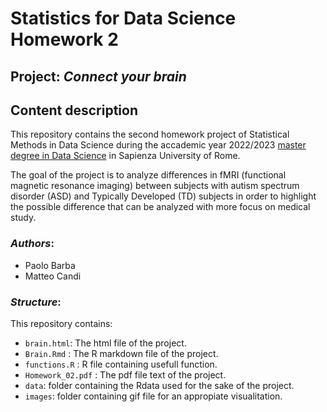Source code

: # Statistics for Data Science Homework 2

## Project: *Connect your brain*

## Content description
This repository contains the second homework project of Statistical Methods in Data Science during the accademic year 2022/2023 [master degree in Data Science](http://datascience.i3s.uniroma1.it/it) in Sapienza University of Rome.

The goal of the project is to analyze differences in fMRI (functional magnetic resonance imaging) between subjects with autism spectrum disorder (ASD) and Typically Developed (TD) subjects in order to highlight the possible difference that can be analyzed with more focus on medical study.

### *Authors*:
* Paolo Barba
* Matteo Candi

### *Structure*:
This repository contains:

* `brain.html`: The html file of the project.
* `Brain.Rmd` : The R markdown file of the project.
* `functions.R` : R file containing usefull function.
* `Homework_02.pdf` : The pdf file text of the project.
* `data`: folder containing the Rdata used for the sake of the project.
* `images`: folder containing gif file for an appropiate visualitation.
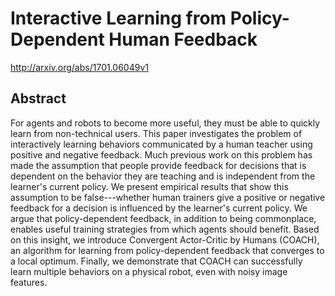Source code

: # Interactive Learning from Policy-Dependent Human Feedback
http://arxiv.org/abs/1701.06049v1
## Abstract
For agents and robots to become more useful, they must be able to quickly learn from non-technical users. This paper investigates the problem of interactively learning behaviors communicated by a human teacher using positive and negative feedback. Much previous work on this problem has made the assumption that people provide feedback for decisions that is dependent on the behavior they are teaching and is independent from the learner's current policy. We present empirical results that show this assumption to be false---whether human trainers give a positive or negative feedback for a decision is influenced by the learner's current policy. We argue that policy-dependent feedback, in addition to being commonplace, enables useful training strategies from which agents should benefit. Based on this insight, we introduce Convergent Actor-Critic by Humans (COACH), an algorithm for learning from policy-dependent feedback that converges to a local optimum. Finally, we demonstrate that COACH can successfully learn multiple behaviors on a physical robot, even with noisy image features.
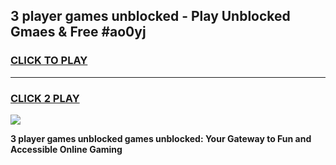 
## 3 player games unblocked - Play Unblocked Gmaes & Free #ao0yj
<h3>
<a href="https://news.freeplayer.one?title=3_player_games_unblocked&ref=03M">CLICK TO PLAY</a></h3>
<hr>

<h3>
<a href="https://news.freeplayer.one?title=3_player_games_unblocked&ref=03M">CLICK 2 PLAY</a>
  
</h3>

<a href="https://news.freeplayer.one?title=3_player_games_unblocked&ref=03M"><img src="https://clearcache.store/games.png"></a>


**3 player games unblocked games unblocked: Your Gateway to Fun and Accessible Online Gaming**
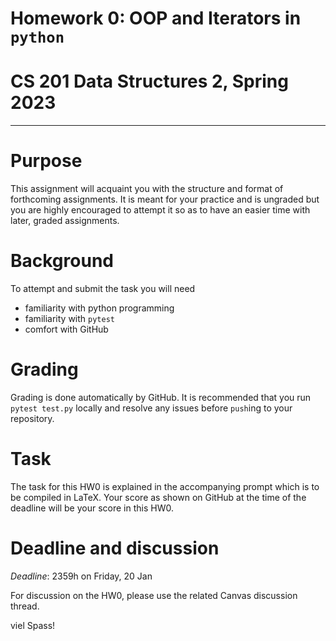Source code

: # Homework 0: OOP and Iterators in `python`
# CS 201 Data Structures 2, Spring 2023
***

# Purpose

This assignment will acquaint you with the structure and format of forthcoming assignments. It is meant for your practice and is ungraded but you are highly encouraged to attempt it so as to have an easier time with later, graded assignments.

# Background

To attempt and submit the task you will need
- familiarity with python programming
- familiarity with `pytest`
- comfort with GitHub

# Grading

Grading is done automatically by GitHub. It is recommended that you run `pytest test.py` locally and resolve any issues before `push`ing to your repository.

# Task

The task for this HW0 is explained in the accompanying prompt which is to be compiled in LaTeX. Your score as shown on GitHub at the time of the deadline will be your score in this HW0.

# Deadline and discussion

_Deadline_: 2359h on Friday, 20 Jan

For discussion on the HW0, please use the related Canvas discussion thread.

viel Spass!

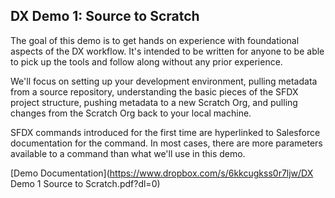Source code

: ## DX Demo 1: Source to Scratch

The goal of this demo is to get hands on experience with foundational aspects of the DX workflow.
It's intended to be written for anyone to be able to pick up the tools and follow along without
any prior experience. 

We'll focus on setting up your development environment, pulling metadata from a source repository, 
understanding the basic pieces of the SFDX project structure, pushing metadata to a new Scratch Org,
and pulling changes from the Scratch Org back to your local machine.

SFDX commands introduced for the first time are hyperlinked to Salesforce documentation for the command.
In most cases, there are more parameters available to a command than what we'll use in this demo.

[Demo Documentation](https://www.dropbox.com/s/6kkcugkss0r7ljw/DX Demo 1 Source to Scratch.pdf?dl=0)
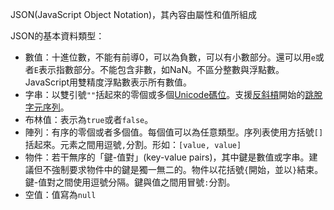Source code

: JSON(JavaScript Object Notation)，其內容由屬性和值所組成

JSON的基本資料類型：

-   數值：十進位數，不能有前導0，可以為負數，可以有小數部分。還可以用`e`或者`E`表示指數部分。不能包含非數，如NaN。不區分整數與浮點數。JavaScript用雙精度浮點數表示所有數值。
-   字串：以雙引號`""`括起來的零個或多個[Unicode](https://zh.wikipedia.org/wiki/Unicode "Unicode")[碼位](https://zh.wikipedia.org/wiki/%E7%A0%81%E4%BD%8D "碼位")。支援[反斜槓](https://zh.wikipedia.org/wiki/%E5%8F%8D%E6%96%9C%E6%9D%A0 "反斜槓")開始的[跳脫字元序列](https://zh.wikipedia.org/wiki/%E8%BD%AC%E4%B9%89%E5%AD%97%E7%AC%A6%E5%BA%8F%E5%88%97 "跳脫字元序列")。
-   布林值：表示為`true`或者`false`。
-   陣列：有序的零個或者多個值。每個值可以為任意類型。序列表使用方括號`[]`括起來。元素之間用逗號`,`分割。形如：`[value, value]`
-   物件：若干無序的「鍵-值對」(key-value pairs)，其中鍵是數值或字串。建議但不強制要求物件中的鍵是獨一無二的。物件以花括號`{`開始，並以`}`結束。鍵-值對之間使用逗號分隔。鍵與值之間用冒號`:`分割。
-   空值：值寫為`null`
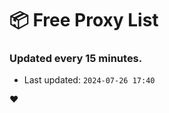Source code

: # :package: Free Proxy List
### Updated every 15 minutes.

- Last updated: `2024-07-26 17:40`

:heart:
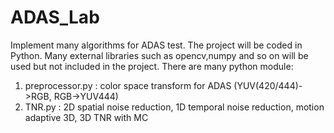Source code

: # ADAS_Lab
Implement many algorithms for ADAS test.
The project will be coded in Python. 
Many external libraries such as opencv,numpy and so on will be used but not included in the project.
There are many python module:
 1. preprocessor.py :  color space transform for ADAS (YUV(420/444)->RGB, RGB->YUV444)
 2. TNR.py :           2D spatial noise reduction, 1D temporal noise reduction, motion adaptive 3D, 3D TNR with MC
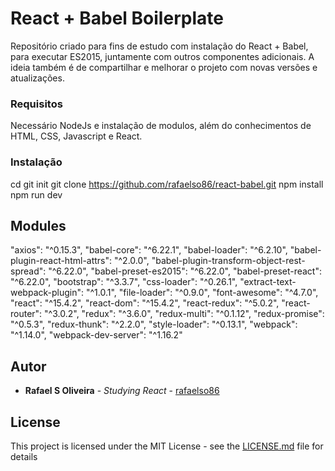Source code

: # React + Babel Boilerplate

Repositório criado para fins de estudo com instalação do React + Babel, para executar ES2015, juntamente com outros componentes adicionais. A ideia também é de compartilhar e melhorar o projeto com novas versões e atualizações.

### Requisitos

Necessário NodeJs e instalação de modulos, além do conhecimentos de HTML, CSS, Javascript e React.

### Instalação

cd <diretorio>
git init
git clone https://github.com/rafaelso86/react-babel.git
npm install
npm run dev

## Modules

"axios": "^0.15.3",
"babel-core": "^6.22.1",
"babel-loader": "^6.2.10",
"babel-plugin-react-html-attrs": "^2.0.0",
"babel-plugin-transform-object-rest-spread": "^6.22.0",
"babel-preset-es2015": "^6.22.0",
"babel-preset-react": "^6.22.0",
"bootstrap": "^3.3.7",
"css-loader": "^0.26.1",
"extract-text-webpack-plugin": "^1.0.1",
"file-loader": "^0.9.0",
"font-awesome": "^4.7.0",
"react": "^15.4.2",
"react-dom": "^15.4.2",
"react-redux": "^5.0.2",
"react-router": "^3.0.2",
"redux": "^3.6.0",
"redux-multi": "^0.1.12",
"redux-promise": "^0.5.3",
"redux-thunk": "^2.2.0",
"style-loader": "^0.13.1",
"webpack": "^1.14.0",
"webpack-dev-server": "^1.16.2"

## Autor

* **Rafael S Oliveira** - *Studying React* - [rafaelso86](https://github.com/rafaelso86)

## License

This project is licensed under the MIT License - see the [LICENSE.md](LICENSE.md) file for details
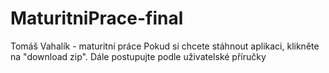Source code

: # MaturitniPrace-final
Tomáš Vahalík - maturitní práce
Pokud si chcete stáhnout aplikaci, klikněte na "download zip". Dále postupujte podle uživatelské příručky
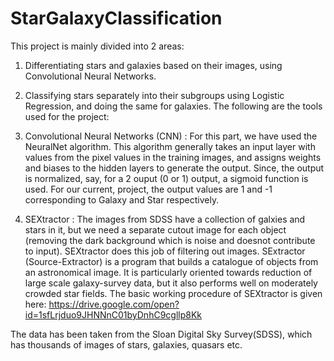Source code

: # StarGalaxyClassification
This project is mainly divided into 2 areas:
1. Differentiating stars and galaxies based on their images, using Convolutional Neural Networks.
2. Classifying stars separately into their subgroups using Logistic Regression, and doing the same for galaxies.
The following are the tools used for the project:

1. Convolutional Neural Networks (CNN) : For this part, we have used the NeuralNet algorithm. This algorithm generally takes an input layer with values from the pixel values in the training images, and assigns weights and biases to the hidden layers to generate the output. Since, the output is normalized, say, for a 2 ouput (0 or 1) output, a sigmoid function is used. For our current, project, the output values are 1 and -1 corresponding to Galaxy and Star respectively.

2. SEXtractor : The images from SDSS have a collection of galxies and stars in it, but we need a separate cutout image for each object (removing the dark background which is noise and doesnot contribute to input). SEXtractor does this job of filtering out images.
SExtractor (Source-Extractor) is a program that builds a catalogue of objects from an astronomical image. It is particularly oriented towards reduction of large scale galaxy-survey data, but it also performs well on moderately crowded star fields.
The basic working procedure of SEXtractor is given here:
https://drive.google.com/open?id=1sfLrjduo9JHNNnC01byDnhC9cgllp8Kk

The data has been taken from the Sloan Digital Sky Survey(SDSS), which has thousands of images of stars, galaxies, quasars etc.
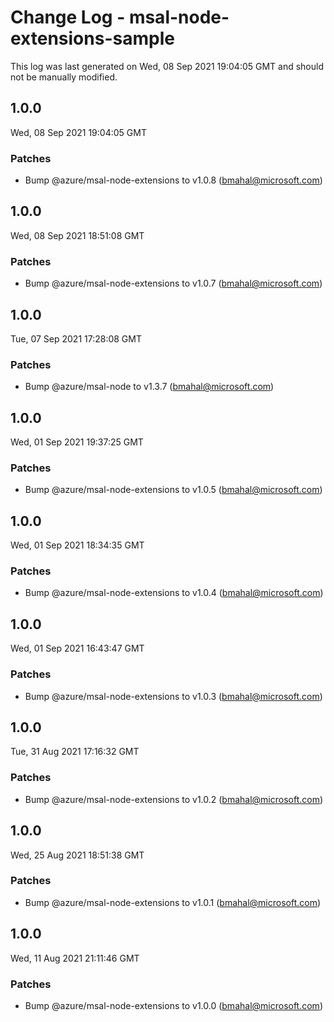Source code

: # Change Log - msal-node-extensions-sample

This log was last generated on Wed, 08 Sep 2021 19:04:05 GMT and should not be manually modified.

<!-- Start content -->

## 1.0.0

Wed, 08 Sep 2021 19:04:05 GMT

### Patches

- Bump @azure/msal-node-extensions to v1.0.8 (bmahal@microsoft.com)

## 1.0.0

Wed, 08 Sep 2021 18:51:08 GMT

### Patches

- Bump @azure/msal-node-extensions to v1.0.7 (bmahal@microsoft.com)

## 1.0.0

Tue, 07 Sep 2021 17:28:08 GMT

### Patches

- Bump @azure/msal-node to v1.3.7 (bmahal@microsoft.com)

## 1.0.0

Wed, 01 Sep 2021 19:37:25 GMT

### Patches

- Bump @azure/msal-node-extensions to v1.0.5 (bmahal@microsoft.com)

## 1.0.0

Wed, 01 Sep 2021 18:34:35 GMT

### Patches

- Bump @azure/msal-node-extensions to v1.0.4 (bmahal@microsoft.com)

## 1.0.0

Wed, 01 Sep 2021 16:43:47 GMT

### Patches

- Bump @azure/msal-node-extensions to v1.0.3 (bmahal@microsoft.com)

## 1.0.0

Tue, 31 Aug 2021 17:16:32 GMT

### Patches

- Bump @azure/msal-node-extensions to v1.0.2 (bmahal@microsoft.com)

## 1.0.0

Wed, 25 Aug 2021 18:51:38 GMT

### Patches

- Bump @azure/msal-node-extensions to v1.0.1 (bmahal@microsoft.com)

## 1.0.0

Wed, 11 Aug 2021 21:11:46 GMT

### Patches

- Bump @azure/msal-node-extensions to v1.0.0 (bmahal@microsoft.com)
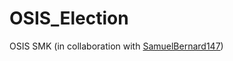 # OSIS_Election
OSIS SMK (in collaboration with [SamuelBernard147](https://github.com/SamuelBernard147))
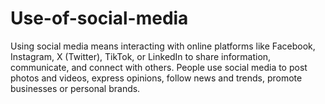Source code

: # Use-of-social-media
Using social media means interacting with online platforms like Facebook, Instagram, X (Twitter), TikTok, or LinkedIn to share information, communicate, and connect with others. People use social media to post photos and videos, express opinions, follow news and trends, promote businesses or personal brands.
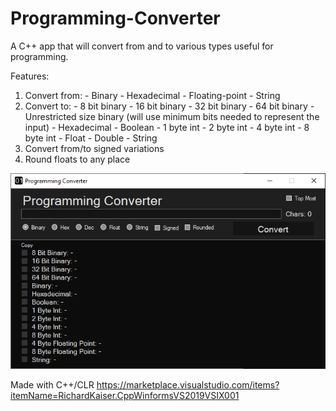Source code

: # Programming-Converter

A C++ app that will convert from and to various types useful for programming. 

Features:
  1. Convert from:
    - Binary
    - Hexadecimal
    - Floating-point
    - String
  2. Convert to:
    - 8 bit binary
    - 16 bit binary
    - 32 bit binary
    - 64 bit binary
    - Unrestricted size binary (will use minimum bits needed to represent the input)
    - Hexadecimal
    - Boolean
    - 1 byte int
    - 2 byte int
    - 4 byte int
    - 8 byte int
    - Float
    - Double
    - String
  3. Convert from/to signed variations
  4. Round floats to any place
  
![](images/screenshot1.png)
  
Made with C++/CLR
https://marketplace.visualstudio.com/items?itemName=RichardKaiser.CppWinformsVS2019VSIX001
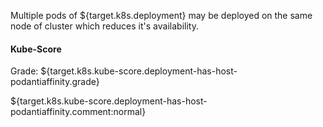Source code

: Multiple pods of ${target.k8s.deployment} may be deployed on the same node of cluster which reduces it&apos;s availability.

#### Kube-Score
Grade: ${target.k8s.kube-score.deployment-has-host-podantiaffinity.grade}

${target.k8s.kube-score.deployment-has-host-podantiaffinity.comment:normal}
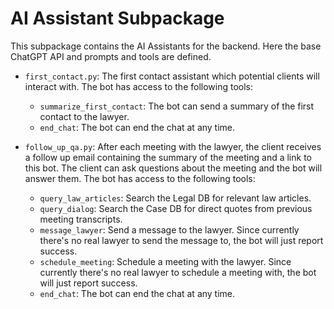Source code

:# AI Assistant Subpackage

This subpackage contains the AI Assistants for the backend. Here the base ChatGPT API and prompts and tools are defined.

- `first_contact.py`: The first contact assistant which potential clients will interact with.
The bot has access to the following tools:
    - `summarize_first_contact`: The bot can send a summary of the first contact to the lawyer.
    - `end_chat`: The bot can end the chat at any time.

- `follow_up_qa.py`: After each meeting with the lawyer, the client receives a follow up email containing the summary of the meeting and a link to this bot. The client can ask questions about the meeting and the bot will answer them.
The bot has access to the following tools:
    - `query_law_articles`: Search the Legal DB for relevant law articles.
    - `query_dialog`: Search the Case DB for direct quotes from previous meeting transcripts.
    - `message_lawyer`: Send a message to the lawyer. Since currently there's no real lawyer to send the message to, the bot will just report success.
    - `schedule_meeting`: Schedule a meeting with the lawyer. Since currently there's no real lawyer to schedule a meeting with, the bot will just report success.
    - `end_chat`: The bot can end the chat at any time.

▶ EXERCISE AIM:
Which lines in the records contain the word "discussion"? Copy each one.

▶ ANSWER FOR THIS EXERCISE:
# Deadline and discussion
For discussion on the HW0, please use the related Canvas discussion thread.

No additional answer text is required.